I agree that an equally qualified woman should be compensated the same as a man. What I fail to understand is why anyone cares that the tech industry has more males than females. If more males are interested in working with technology than females are then of course there will be more males in the industry. Why do people see this as some kind of problem that needs to be fixed? I understand that having a diverse team brings different viewpoints that might allow for solutions to be found that may not have been found without that other viewpoint. Is that all that this is about? (besides pay differences)


Is that all that this is about?

No, this is about the number of women who would like to be included but who remain excluded. That is what this is about.

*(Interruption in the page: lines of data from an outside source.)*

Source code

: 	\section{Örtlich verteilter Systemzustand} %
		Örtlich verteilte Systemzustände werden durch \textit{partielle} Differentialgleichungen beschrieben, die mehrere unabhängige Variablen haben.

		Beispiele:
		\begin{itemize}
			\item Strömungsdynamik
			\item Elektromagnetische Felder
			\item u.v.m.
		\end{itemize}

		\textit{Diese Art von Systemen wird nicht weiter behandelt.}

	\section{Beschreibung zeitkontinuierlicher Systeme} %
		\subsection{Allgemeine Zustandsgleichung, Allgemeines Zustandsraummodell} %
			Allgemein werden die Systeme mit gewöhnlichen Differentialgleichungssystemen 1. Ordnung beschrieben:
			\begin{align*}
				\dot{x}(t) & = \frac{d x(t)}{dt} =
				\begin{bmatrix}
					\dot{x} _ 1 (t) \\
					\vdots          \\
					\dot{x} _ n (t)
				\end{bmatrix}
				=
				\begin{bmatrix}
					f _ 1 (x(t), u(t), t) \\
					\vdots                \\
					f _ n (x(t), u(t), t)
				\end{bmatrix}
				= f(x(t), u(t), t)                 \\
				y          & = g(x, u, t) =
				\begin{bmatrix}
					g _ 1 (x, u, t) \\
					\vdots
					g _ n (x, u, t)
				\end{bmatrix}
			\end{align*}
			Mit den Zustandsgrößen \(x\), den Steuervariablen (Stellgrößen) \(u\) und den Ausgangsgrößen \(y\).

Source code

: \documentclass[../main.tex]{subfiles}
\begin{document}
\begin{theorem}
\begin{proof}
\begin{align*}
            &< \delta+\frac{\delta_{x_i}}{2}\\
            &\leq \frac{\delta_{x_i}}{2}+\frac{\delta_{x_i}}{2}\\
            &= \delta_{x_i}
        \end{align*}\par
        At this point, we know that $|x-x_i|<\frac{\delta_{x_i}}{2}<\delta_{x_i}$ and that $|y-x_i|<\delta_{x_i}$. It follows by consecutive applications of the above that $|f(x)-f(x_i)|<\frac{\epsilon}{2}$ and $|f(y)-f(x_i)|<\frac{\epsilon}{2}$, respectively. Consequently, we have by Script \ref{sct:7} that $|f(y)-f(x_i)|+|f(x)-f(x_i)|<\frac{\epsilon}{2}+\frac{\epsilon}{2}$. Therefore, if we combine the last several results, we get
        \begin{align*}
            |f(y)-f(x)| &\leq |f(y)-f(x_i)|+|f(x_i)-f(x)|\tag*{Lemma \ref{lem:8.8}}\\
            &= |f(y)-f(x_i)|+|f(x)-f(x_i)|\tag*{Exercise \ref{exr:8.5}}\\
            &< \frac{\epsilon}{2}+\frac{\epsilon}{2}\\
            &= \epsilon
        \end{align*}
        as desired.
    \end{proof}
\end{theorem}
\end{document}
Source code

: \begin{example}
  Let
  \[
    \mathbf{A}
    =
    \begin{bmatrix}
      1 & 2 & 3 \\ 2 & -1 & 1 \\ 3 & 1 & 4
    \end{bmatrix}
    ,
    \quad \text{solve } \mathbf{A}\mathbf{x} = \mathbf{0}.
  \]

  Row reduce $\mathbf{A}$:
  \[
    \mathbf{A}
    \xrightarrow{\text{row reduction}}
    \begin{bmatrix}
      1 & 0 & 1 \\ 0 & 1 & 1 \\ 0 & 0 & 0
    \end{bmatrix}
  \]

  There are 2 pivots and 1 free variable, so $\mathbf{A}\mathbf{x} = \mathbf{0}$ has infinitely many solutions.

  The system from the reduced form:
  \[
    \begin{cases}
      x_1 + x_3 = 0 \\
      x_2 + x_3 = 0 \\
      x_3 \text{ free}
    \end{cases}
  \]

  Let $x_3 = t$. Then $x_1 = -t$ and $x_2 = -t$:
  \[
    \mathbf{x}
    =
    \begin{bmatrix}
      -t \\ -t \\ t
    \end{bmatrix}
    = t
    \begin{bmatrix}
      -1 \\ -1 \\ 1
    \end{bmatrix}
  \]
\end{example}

And this piece doesn't really do anything about it. It very much misses the mark. But, of course, people like discussing crap like this. It can feel like they are doing something about it when they aren't actually doing anything at all about it. "Let's measure sexism endlessly, instead of putting time and effort into actually moving those numbers that we talk too damn much about."


> If more males are interested in working with technology than females

You put the "If" at the beginning of that sentence. It's a big "If". Imagine if that's just not true. Then just keep imagining that.


And what if reality differs from what I'm imagining?

Yeah, I know, imagine that reality matches my imagination. But does it?


? imagine if it's not true? the numbers say that it is true...


Don't you agree that the numbers are the way they are because of cultural stereotypes? If there were more female tech role models that females with a budding interest in tech can look up to, that would move the needle. I don't think you can simply say "look men are more interested in tech than women" and wipe your hands of the situation. We have to change our culture in order for more women to excel and therefore become role models for the next generation.


> Don't you agree that the numbers are the way they are because of cultural stereotypes?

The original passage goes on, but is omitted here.